McDonald’s and the Roman Road

In late August 2021, the following post about a McDonald’s restaurant incorporating an archaeological discovery into its floor appeared on the Reddit sub r/interestingasfuck and r/damnthatsinteresting:

According to the post, the fast food corporation was excavating to prepare to lay the foundation for a new building in Marino, Italy when they discovered the remains of a road from Roman times, complete (as can be seen in the accompanying image) with skeletons. No further information about the purported restaurant was immediately obvious in the post.

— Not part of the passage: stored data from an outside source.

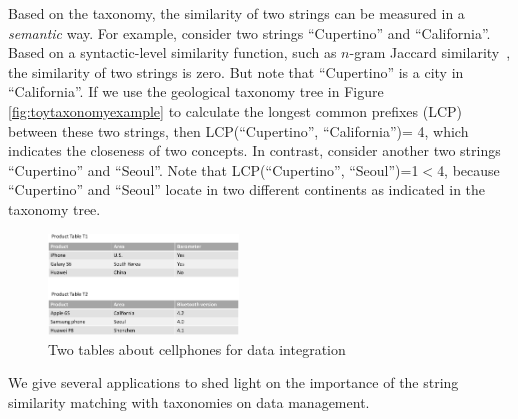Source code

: Based on the taxonomy,  the similarity of two strings can be measured in a \textit{semantic} way. For example, consider two strings ``\textsf{Cupertino}'' and ``\textsf{California}''. Based on a syntactic-level similarity function, such as $n$-gram Jaccard similarity~\cite{conf/icde/ChaudhuriGK06,conf/icde/LiLL08}, the similarity of two strings is zero. But note that ``\textsf{Cupertino}'' is a city in ``\textsf{California}''. If we use the geological taxonomy tree in Figure \ref{fig:toytaxonomyexample} to calculate the longest common prefixes (LCP) between these two strings, then LCP(``\textsf{Cupertino}'', ``\textsf{California}'')= 4, which indicates the closeness of two concepts. In contrast, consider another two strings
 ``\textsf{Cupertino}'' and ``\textsf{Seoul}''. Note that LCP(``\textsf{Cupertino}'', ``\textsf{Seoul}'')=1$<$4, because ``\textsf{Cupertino}'' and ``\textsf{Seoul}'' locate in two different continents as indicated in the taxonomy tree.


\begin{figure}[t]
\centering
\includegraphics[width=0.45\textwidth]{figures/productexample}
 \caption{Two tables about cellphones for data integration}
\label{fig:twotables}
\end{figure}

We give several applications to shed light on the importance of the string similarity matching with taxonomies on data management.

A Facebook post offered up a similarly tantalizing blurb, again without citation:

It said:

A Roman Road was discovered while excavating for a new McDonalds in Marino, Italy. They incorporated a glass floor in the restaurant after excavations were complete

While neither of these posts were dated and it is not entirely clear why this came up again in August 2021, it is true. Stories of the discovery were first reported in 2017,  often accompanied by the same or similar images from various angles:

The newly opened [as of 2017] result is the only McDonalds on Earth that includes an ancient Roman artifact. It all started in 2014, Povoledo reports, when workers in Marino came across a 147-foot-long stretch of road dating between the first and second centuries B.C.E. The road would otherwise have been documented and reburied, Povelodo notes. Instead, McDonalds sponsored an archaeological dig and used the road as part of the restaurant.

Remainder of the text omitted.